Ancak parayla kitap, makale, bildiri bastıran akademisyenden bol bir şey yok. Zaten zırt pırt mail atıp “parasını verin doçentlik profluk garantili kitap, makale, bildiri ne isterseniz yayınlarız” diyen şirketler var. İçerik önemli değil. Parasını verince, oradan aldığınız puanlarla yükselebiliyorsunuz. Öyle uluslararası saygın hakemli dergilerde makale yayınlatacağım diye dirsek çürütmenize gerek yok. Para, her şeyi çözüyor.
Diplomalar hep gerçek ama onda sıkıntı yok.
Yabancı dildeyse, akademisyenler yabancı bir dil bildiğini göstermek amacıyla isimleri ara ara değişen sınavlara giriyor. Parasıyla diploma veren çete, Joker Yakup’u sokuyormuş mesela.
Akademisyenlerin hepsi bu sınavlara giriyor. Geçer not da alıyor. Ama sorsan iki kelimeyi yan yana getiremez. Hatta yabancı dil sınavına yerine başkasını soktuğu herkesçe bilinen akademisyenler de var ama neyse! Mesela ben asistanını sokanı bile biliyorum. Diplomada sıkıntı yok ama yani.
Yabancı dil sınavının yanında bir de Ales diye bir sınava girmek gerekiyor. Burada da Türkçe ve matematik bilgisi ölçülüyor. Gelin görün ki akademisyenler bu sınavlardan geçer not almasına rağmen vahim yazım, imlâ hataları yapıyorlar.
Girin tez merkezine, tezlerin başlığı hatalı.
Girin Dergipark’a, makalelerin başlığı hatalı.
Üstelik bunların bir kısmı üç veya beş kişilik jüriden, diğer bölümü en az iki hakem ve bir editörden geçiyor. Kimse çıkıp da “burada yazım, imlâ hatası var” demiyor.
Hadi, onları fark edemiyorlar. Başlığında bilgi hatası olan makale ve tezler var.
Açıyorsunuz bu eserleri “-de, -da, -ki” bağlaçlarının ayrı yazılması gerektiğinin kimse farkına varamamış. Daha neler neler…
“Birtakım” diyerek bitişik yazması gerekirken ayrı yazan bile var.
Ama diploma gerçek yani, sınavdan da geçiyorlar.
Diğer taraftan hadi bunlar böyle. Birileri sahte diplomalar veriyor, iş kapıları açıyor; buna karşın akademinin kendi içinde de ciddi bir çürümüşlük var. Son yirmi beş yılda kamunun düzenlediği herhangi bir sınavda hakkının yenmediğini düşünen kaldı mı?

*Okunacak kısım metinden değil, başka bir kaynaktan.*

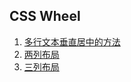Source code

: ## CSS Wheel

1. [多行文本垂直居中的方法](./multiple_lines_center.html)
2. [两列布局](./twoColumns)
2. [三列布局](./threeColumns)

Bütün sınavlar, işe alımlar, mülakatlar hepsi şaibeli. Her sene başka bir sınavda dönen dolaplar üstüne konuşuluyor. Öncekileri FETÖ’ye yıktılar hadi, lise sınavındaki mevzu ne? Geçtiğimiz yıl KPSS niye iptal edilmişti?
Hepsi cevapsız.
Ezcümle benim amacım diploma skandalından sonra ortaya çıkanların ülkemiz açısından ne kadar vaka-ı adiye olduğunu söylemek değil. Tek adam ne kadar yönetebiliyorsa o kadar yönetilebilen, kurumları işlevsizleştirilmiş, rejimin tehdit algısının çarpıklaştığı, siyasetle rantın kesiştiği, ulvi amaçlar uğruna yapılıyormuş gibi gösterilen şeylerin aslında kapasitesizliğin üstünü örttüğü bir ülkede, bunlar “vaka- adiye” sayılıyor ne yazık ki. Çünkü skandalların birisi biter, öbürü başlar. Hızına bile yetişemeyiz.
Sahi, geçen hafta hangi skandalı konuşuyorduk?